“I have been crucified with Christ and I no longer live, but Christ lives in me. The life I now live in the body, I live by faith in the Son of God, who loved me and gave himself for me.” – Galatians 2:20.
I’m sure that very person reading this blog has been in this position. I was working on a sermon for Sunday when one of the staff came into my office and asked me if I had a minute. I really didn’t and what’s more I already knew both what he was going to ask, and the agreed upon answer. I looked down at my sermon notes, afraid to lose the progress I was making. But, then I looked up and said, “sure.” I started to listen but I couldn’t resist the gravitational pull of the sermon in progress laid before me. When the person asked me a question I realized I couldn’t hear him because I was debating what opening story to use in my sermon. Busted. Convicted and embarrassed, I looked directly into his eyes, knowing that he wanted my attention. Getting my priorities straight meant putting the sermon aside for a few minutes and listening carefully as he repeated his question.
Dying to self seems like a mysterious, deeply theological subject. But is it? To die to self is to set aside what we want at this and any moment and focus instead on loving God with our heart, mind and soul. It also means valuing others as much as we value ourselves.
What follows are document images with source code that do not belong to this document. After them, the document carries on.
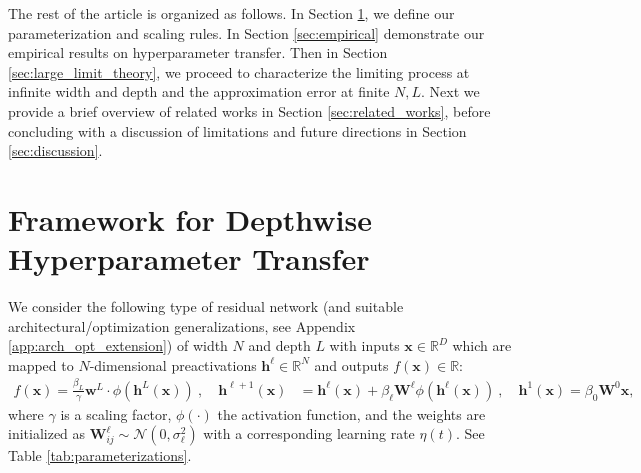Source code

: \documentclass{article} %
\def\h{\bm h}
\def\x{\bm x}
\def\w{\bm w}
\def\W{\bm W}
\begin{document}
The rest of the article is organized as follows. In Section \ref{sec:framework}, we define our parameterization and scaling rules. In Section \ref{sec:empirical} demonstrate our empirical results on hyperparameter transfer. 
% 
Then in Section \ref{sec:large_limit_theory}, we proceed to characterize the limiting process at infinite width and depth and the approximation error at finite $N,L$. 
% 
Next we provide a brief overview of related works in Section \ref{sec:related_works}, before concluding with a discussion of limitations and future directions in Section \ref{sec:discussion}. 
% 


\section{Framework for Depthwise Hyperparameter Transfer}
\label{sec:framework}

We consider the following type of residual network (and suitable architectural/optimization generalizations, see Appendix \ref{app:arch_opt_extension}) of width $N$ and depth $L$ with inputs $\x \in \mathbb{R}^D$ which are mapped to $N$-dimensional preactivations $\h^\ell \in \mathbb{R}^N$ and outputs $f(\x) \in \mathbb{R}$:
\begin{align}
\label{eq:res-model}
    f(\x) = \frac{\beta_L}{\gamma} \w^L \cdot \phi(\h^L(\x)) \ , \quad 
    \h^{\ell+1}(\x) &=  \h^{\ell}(\x) +   \beta_\ell \W^\ell \phi(\h^\ell(\x))  
    \ , \quad \h^{1}(\x) = \beta_0 \W^0 \x ,
\end{align}
where $\gamma$ is a scaling factor, $\phi(\cdot)$ the activation function, and the weights are initialized as $\W^\ell_{ij}\sim\mathcal{N}(0,\sigma_\ell^2)$ with a corresponding learning rate $\eta(t)$. See Table \ref{tab:parameterizations}.
\end{document}
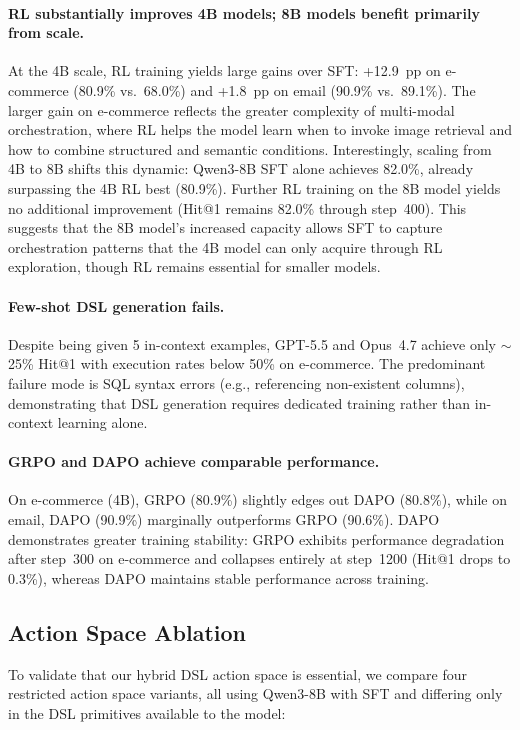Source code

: \documentclass[11pt]{article}
\begin{document}
\paragraph{RL substantially improves 4B models; 8B models benefit primarily from scale.}
At the 4B scale, RL training yields large gains over SFT: +12.9~pp on e-commerce (80.9\% vs.\ 68.0\%) and +1.8~pp on email (90.9\% vs.\ 89.1\%). The larger gain on e-commerce reflects the greater complexity of multi-modal orchestration, where RL helps the model learn when to invoke image retrieval and how to combine structured and semantic conditions.
Interestingly, scaling from 4B to 8B shifts this dynamic: Qwen3-8B SFT alone achieves 82.0\%, already surpassing the 4B RL best (80.9\%). Further RL training on the 8B model yields no additional improvement (Hit@1 remains 82.0\% through step~400). This suggests that the 8B model's increased capacity allows SFT to capture orchestration patterns that the 4B model can only acquire through RL exploration, though RL remains essential for smaller models.

\paragraph{Few-shot DSL generation fails.}
Despite being given 5 in-context examples, GPT-5.5 and Opus~4.7 achieve only $\sim$25\% Hit@1 with execution rates below 50\% on e-commerce. The predominant failure mode is SQL syntax errors (e.g., referencing non-existent columns), demonstrating that DSL generation requires dedicated training rather than in-context learning alone.

\paragraph{GRPO and DAPO achieve comparable performance.}
On e-commerce (4B), GRPO (80.9\%) slightly edges out DAPO (80.8\%), while on email, DAPO (90.9\%) marginally outperforms GRPO (90.6\%). DAPO demonstrates greater training stability: GRPO exhibits performance degradation after step~300 on e-commerce and collapses entirely at step~1200 (Hit@1 drops to 0.3\%), whereas DAPO maintains stable performance across training.


\subsection{Action Space Ablation}
\label{sec:action_space}

To validate that our hybrid DSL action space is essential, we compare four restricted action space variants, all using Qwen3-8B with SFT and differing only in the DSL primitives available to the model:
\end{document}
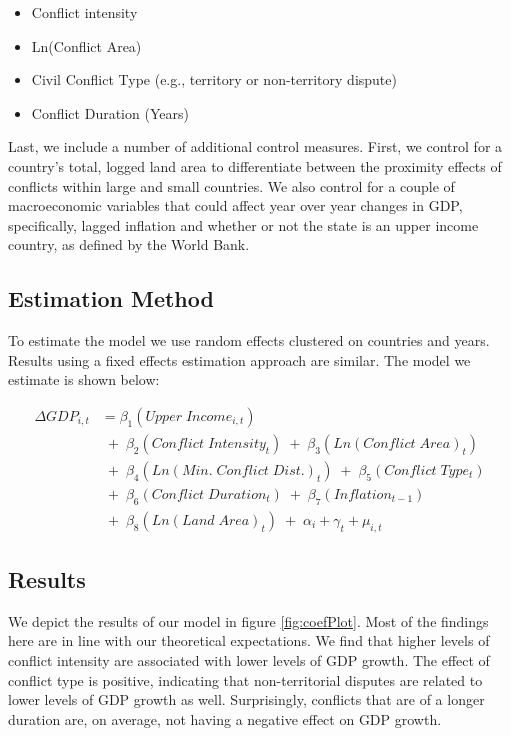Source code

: \begin{itemize}
	\item Conflict intensity
	\item Ln(Conflict Area)
	\item Civil Conflict Type (e.g., territory or non-territory dispute)
	\item Conflict Duration (Years)
\end{itemize}

Last, we include a number of additional control measures. First, we control for a country's total, logged land area to differentiate between the proximity effects of conflicts within large and small countries. We also control for a couple of macroeconomic variables that could affect year over year changes in GDP, specifically, lagged inflation and whether or not the state is an upper income country, as defined by the World Bank.

\subsection{Estimation Method}

To estimate the model we use random effects clustered on countries and years. Results using a fixed effects estimation approach are similar. The model we estimate is shown below:

\begin{align*}
	\Delta GDP_{i,t} &= \beta_{1}(Upper \; Income_{i,t}) \\
	& \;+\; \beta_{2}(Conflict \; Intensity_{t}) \;+\; \beta_{3}(Ln(Conflict \; Area)_{t}) \\
	& \;+\; \beta_{4}(Ln(Min. \; Conflict \; Dist.)_{t}) \;+\; \beta_{5}(Conflict \; Type_{t}) \\
	& \;+\; \beta_{6}(Conflict \; Duration_{t}) \;+\; \beta_{7}(Inflation_{t-1}) \\
	& \;+\; \beta_{8}(Ln(Land \; Area)_{t}) \;+\; \alpha_{i} + \gamma_{t} + \mu_{i,t}
\end{align*}

\subsection{Results} 

We depict the results of our model in figure \ref{fig:coefPlot}. Most of the findings here are in line with our theoretical expectations. We find that higher levels of conflict intensity are associated with lower levels of GDP growth. The effect of conflict type is positive, indicating that non-territorial disputes are related to lower levels of GDP growth as well. Surprisingly, conflicts that are of a longer duration are, on average, not having a negative effect on GDP growth.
Matthew 22:37-39 says, “Jesus replied: “‘Love the Lord your God with all your heart and with all your soul and with all your mind.’ This is the first and greatest commandment. And the second is like it: ‘Love your neighbor as yourself.’” Dying to self means that we have given up the old sinful ways we used to live by, and we now live to please God—His Ways not our own.
Dying to self requires us to move away from our natural tendency for looking inward and looking outward to serve God and others. It is a whole lot easier to pay attention to others when our own interests, such as the sermon, do not dominate our thoughts and actions. Philippians 2:3-4 says, “Do nothing out of selfish ambition or vain conceit. Rather, in humility value others above yourselves, not looking to your own interests but each of you to the interests of the others.”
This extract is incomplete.